Segment Start: INFORMATION SUPPLIED

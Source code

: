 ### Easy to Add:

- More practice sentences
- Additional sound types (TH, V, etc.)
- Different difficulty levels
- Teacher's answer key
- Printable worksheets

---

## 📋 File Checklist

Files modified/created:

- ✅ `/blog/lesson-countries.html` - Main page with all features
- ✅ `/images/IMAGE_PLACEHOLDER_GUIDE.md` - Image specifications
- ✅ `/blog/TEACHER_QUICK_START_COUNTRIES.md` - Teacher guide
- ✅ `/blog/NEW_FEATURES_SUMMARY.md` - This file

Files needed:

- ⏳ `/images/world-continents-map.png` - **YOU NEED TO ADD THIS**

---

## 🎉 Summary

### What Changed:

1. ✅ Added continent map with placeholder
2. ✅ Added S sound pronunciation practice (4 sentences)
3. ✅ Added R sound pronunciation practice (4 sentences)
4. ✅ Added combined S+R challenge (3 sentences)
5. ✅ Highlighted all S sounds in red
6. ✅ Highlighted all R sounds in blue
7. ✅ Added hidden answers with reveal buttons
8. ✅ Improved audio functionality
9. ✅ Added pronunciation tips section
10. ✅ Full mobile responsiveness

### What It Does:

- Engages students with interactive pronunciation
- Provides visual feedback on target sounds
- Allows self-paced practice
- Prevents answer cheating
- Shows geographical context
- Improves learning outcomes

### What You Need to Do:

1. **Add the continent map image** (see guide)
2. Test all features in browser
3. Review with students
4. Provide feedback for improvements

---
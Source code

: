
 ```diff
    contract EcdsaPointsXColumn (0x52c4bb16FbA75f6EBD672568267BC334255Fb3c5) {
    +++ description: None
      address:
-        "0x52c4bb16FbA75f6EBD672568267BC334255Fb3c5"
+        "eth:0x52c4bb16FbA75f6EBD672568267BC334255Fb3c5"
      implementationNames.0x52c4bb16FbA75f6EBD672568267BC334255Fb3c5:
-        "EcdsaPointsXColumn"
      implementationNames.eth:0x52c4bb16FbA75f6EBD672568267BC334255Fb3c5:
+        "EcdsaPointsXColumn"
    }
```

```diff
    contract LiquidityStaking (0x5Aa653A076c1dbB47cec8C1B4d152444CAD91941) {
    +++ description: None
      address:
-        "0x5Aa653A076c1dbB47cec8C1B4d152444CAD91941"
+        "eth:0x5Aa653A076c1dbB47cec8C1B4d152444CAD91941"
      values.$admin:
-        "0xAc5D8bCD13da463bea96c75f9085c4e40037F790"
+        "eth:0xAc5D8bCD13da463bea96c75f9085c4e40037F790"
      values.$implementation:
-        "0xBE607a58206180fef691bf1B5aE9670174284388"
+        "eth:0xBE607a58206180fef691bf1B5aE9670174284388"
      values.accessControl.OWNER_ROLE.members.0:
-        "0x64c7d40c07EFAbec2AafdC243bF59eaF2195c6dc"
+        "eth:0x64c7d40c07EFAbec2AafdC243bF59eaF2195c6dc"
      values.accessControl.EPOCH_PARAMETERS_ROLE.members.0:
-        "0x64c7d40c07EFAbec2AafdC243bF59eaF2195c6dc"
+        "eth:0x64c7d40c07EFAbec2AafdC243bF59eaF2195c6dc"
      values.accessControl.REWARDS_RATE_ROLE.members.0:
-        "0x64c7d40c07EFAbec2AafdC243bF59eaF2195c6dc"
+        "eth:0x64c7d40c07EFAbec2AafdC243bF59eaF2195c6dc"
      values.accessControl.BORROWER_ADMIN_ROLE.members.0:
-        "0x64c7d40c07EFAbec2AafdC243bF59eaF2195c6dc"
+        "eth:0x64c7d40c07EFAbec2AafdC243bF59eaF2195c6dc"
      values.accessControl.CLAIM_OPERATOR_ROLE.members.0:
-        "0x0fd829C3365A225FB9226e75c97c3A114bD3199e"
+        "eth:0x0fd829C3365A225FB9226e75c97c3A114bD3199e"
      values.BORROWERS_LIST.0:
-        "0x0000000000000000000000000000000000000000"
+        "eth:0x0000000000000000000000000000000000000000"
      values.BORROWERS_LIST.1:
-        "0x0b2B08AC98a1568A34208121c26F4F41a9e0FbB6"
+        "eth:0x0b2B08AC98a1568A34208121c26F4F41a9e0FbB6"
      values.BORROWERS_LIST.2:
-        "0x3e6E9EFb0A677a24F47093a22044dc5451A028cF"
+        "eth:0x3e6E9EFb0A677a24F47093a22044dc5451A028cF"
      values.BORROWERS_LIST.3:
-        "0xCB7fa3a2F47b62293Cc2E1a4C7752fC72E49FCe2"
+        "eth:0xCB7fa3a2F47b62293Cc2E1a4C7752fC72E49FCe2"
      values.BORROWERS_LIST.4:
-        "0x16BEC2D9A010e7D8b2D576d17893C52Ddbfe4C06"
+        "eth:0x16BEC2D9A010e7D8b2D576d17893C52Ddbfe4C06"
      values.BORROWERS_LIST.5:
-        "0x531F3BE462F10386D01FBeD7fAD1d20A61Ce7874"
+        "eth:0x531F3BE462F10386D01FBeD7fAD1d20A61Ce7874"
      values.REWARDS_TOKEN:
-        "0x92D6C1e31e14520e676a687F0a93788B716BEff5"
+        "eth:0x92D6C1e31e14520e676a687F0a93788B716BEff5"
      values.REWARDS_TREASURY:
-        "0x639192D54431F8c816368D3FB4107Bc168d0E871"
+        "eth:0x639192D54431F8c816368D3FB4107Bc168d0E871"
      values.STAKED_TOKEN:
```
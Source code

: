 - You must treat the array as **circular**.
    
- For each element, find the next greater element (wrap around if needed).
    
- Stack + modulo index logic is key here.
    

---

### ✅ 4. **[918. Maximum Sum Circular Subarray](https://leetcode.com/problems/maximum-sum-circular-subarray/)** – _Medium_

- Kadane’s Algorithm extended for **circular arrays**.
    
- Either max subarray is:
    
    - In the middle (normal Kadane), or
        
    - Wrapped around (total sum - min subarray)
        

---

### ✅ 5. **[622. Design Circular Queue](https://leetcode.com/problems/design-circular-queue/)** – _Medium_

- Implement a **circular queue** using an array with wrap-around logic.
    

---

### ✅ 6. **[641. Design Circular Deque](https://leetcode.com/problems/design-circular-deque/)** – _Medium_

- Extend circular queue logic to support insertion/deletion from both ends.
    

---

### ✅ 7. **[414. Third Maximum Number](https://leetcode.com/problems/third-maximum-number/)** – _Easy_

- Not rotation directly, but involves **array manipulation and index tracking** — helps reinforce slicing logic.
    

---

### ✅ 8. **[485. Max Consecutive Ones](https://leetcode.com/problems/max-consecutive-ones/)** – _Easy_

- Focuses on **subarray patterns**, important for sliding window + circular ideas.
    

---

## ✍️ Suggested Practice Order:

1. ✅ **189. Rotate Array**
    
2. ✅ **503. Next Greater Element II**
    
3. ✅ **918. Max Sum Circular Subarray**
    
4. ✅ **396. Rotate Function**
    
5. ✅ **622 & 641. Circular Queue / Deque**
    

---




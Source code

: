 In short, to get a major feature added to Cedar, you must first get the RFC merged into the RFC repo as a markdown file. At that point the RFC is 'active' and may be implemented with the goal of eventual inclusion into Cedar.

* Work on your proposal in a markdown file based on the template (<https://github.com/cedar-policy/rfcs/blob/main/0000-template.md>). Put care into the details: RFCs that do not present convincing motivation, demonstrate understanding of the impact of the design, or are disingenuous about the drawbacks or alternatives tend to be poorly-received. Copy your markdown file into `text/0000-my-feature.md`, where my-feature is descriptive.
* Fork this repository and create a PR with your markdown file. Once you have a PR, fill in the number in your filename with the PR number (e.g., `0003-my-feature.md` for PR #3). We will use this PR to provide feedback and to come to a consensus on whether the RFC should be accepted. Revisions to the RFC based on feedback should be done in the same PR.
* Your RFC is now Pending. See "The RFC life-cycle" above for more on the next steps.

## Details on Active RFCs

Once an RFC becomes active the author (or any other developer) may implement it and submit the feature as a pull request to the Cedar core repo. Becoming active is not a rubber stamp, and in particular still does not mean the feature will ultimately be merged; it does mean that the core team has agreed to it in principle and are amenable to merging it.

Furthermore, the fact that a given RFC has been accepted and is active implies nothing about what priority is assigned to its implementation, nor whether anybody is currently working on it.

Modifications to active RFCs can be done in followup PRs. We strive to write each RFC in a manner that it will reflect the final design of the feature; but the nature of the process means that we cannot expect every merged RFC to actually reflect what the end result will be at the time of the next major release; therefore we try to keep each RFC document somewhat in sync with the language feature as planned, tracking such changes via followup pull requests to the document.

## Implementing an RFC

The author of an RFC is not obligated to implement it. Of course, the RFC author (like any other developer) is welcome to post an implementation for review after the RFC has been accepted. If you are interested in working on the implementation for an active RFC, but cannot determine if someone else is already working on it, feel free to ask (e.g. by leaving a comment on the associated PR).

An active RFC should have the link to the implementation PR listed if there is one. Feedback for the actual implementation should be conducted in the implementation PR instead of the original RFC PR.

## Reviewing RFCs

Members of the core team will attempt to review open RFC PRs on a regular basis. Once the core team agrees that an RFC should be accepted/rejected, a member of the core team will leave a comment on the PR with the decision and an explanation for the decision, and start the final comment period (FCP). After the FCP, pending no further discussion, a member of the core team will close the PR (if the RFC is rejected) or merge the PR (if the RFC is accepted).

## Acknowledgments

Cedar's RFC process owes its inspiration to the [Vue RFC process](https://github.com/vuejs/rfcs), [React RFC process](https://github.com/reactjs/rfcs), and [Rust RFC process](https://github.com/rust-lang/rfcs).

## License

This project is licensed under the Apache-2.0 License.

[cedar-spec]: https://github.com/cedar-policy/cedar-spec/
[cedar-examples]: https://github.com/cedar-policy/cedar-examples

Segment End: INFORMATION SUPPLIED

EXERCISE DESCRIPTION: Count every line in the data that contains the word "process", then give that count and nothing else.

RESPONSE: 2